- Problem description -
One number is the whole answer: the tally of lines in the records below that contain "Addressing".

********

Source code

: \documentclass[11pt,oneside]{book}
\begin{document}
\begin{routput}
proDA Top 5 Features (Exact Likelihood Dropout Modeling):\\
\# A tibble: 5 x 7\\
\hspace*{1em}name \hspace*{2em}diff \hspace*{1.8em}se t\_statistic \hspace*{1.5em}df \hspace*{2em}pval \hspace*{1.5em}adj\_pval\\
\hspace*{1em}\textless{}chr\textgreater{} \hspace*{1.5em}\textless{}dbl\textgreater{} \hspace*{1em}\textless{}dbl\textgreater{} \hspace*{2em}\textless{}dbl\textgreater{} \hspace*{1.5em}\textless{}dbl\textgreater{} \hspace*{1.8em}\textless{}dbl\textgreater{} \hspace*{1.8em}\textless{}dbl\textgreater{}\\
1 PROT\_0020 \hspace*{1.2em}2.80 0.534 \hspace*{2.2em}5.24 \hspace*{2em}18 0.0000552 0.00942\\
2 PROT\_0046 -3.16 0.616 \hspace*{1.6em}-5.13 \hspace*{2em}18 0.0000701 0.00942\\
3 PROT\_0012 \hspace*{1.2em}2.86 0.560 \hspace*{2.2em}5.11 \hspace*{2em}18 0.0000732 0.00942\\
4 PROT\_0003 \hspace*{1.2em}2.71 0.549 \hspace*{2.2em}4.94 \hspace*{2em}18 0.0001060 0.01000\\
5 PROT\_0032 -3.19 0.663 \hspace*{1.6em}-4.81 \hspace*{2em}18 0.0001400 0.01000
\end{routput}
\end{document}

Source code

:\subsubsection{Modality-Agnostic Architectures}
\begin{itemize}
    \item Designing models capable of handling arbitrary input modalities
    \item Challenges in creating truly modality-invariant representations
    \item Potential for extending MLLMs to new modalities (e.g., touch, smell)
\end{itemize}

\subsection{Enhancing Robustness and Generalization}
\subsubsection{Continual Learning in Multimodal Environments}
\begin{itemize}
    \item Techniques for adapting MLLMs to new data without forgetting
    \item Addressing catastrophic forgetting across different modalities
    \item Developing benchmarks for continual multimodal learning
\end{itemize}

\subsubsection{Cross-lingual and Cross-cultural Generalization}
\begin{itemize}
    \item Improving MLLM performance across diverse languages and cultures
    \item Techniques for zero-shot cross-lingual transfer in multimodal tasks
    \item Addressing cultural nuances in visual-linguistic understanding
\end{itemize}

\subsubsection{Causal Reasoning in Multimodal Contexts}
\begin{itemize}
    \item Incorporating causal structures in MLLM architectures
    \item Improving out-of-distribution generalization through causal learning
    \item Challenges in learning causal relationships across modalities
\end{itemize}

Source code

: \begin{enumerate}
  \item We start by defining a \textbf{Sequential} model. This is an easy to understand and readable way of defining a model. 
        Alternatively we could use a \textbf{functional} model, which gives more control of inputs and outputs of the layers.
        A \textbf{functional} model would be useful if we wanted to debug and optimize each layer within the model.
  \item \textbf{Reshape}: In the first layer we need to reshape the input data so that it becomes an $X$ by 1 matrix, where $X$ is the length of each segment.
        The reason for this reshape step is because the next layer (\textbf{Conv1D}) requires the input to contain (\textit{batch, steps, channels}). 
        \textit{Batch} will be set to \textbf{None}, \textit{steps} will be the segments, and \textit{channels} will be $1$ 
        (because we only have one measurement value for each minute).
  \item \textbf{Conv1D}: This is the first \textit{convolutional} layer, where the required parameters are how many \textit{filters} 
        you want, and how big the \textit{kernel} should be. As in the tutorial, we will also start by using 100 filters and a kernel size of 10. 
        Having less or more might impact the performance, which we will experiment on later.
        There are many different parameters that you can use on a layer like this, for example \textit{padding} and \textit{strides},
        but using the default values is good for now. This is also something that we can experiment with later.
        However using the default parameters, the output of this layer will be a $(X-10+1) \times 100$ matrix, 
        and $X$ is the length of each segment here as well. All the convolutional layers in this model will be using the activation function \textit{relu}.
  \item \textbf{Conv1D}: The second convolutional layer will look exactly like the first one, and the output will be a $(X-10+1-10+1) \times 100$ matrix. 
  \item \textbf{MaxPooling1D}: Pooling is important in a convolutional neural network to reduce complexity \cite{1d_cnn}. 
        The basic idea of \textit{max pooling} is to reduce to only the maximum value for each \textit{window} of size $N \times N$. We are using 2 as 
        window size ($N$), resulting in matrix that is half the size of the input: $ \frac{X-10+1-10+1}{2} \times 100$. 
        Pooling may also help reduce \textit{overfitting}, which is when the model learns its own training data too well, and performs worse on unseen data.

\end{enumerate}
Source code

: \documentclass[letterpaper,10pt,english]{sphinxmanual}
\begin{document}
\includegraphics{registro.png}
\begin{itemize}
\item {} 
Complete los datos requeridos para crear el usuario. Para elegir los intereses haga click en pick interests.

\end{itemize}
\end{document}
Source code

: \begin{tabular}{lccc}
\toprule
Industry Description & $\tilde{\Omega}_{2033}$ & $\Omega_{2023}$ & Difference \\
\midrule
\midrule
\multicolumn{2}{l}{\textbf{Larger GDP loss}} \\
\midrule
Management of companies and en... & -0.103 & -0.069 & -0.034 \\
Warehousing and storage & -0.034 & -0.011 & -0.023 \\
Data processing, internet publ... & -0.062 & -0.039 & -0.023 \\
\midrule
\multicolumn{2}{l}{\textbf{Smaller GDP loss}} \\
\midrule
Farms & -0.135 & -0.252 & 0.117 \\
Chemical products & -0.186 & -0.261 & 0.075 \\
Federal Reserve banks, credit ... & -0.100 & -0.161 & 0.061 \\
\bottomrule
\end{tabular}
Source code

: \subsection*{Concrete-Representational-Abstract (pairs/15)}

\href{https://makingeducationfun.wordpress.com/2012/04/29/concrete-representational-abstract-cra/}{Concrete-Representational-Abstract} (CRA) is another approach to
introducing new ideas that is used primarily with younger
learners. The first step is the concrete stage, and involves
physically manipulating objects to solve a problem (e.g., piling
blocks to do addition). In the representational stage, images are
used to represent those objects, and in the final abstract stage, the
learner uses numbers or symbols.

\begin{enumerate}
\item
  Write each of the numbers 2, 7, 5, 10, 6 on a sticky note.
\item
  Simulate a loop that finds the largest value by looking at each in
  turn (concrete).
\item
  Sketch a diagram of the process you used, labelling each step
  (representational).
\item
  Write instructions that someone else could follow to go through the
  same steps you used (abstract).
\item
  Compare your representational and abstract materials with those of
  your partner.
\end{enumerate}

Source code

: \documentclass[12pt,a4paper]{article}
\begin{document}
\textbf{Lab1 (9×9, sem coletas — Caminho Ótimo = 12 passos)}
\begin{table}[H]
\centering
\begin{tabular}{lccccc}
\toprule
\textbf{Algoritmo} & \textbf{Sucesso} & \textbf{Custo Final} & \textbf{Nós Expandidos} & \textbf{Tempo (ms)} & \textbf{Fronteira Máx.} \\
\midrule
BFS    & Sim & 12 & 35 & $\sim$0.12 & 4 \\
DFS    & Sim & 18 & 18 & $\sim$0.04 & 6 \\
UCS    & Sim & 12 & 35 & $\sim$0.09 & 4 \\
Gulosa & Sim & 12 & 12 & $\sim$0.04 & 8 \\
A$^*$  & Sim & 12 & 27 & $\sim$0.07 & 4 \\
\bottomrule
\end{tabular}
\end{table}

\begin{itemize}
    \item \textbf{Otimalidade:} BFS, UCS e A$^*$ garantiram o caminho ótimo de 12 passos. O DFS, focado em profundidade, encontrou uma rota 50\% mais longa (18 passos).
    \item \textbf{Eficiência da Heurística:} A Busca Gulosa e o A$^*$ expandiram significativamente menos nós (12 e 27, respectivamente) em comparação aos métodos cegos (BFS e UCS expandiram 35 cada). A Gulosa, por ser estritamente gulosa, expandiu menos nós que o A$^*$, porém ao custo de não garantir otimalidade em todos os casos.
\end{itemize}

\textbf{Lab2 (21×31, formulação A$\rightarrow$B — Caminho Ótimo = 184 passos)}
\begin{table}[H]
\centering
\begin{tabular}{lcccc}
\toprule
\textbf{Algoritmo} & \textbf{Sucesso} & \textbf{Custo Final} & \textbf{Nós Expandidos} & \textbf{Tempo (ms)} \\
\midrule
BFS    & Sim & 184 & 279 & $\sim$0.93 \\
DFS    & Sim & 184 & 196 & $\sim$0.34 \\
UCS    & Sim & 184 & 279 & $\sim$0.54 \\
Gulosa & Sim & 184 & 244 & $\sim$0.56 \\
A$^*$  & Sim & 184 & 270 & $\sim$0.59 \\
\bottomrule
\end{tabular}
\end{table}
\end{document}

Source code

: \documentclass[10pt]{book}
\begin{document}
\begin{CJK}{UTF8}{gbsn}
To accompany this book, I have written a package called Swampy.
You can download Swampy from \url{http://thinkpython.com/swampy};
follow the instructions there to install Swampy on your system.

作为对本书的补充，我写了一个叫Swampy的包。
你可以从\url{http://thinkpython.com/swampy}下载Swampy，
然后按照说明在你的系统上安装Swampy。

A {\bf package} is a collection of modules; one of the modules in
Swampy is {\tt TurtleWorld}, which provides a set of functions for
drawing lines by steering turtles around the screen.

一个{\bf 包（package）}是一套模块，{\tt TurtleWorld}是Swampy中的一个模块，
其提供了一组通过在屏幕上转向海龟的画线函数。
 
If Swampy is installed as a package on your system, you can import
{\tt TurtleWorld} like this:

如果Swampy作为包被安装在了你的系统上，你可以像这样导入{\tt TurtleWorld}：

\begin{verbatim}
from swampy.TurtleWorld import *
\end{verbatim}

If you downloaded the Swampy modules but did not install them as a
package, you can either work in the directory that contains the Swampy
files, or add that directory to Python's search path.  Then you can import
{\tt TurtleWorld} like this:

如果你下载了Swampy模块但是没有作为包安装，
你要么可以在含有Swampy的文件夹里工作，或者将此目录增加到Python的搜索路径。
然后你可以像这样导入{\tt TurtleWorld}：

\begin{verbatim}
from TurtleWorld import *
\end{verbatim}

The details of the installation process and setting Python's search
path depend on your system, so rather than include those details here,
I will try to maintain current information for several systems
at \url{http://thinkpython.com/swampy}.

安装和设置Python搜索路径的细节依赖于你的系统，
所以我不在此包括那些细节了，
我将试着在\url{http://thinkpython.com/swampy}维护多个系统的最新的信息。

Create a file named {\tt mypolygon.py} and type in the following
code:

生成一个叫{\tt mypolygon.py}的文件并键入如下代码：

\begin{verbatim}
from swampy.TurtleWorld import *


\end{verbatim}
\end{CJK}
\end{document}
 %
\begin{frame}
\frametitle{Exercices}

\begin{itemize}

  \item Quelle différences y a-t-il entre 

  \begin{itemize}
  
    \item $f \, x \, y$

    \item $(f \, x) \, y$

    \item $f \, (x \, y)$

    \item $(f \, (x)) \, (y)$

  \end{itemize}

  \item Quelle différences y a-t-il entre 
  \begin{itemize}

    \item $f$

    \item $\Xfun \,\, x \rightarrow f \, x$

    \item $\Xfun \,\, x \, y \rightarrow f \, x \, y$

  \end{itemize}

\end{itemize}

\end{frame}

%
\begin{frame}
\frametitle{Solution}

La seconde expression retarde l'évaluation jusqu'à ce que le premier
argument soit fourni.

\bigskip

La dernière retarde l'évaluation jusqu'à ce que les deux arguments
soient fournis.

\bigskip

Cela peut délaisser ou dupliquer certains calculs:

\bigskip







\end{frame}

********

- Output of the task -
2